Radisson Blu is an international chain of upscale hotels. Its hotels are mainly located in major cities, key airport gateways and leisure destinations. Radisson Blu has roots dating back to the opening of the SAS Royal Hotel in Denmark in 1960 and was the world's first designer hotel. After several name changes, spin offs, and rebranding, the Radisson Blu brand name was established in 2009.

Radisson Blu Edwardian Hotels is a line of luxury hotels in London and Manchester, owned by Edwardian Hotels and often operating in historic buildings: Some of its hotels include the Radisson Blu Edwardian, Heathrow and the Radisson Blu Edwardian, Hampshire.

Radisson Red 

Radisson Red is a chain of full-service hotels operating in the United States and internationally.
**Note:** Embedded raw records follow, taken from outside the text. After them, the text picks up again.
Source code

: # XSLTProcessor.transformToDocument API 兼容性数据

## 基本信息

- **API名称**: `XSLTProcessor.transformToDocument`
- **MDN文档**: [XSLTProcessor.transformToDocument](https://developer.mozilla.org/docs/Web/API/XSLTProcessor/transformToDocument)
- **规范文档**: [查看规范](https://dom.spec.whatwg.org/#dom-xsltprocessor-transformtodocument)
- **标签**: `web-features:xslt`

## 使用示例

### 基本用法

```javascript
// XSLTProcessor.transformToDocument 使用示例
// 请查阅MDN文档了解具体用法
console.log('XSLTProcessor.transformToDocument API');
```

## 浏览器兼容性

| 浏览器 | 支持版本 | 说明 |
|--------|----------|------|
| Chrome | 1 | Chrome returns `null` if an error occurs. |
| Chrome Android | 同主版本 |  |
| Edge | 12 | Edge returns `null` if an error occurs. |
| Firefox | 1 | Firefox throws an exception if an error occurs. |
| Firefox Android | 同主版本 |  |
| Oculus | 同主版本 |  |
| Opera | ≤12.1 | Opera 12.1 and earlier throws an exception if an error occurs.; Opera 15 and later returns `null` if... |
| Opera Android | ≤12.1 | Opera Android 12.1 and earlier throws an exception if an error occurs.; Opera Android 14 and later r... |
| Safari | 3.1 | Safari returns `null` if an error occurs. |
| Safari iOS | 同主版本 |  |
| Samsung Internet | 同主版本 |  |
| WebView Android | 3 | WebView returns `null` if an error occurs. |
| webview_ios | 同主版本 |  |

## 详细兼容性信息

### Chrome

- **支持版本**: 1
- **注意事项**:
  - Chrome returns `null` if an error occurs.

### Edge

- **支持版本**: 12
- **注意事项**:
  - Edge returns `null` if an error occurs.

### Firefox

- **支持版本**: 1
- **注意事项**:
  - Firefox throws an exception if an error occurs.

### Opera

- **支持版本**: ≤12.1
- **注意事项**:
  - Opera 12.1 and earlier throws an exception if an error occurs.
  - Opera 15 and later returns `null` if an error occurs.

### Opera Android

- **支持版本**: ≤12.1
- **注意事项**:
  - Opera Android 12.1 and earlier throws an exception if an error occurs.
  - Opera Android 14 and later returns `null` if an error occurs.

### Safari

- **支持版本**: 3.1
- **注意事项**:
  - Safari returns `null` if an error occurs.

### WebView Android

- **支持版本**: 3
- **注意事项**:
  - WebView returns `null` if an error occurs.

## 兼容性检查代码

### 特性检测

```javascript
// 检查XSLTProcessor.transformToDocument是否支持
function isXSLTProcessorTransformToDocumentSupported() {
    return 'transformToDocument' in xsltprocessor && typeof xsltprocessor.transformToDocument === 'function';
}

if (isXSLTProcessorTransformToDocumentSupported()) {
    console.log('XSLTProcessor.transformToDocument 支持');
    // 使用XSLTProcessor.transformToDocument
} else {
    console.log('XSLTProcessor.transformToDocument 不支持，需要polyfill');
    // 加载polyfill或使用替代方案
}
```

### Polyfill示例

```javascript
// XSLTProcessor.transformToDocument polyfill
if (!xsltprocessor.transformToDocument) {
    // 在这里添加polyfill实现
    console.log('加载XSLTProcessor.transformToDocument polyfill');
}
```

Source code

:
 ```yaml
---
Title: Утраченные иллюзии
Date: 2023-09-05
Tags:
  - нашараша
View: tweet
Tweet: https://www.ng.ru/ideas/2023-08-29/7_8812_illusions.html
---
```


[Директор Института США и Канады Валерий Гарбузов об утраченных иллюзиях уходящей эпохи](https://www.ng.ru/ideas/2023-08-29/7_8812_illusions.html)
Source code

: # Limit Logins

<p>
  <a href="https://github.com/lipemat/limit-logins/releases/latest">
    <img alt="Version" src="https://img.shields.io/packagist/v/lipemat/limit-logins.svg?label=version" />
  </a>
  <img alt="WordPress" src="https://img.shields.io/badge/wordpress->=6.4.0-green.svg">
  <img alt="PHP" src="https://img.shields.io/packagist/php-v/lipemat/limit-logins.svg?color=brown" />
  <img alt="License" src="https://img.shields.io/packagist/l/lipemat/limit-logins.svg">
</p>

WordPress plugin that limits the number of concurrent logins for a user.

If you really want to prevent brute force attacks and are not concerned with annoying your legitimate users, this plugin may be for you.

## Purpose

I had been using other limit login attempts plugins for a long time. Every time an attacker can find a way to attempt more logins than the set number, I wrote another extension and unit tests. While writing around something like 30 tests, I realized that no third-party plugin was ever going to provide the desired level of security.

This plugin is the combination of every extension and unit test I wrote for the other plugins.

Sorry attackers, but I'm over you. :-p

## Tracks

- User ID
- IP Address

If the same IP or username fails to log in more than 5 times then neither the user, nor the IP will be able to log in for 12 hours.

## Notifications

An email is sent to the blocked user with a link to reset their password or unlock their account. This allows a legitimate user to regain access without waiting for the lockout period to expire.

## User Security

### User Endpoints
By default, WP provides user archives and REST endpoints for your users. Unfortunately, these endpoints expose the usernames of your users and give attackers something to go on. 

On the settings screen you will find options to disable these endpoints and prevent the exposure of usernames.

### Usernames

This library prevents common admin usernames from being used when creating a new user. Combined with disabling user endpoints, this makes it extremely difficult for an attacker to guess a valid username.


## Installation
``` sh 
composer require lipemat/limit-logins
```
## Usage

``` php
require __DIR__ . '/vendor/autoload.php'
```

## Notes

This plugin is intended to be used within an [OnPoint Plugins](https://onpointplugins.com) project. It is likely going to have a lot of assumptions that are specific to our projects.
Radisson Red is an upscale hotel with emphasis on modern design and technology. As of 2019, the brand has twenty-three hotels either in operation or under development.

Radisson Collection
Radisson Collection was formerly known as Quorvus Collection from 2014 to 2018. Quorvus Collection was introduced in 2014 as a luxury brand. The first hotel of former Rezidor Hotel Group in Copenhagen, was converted to use Radisson Collection brand.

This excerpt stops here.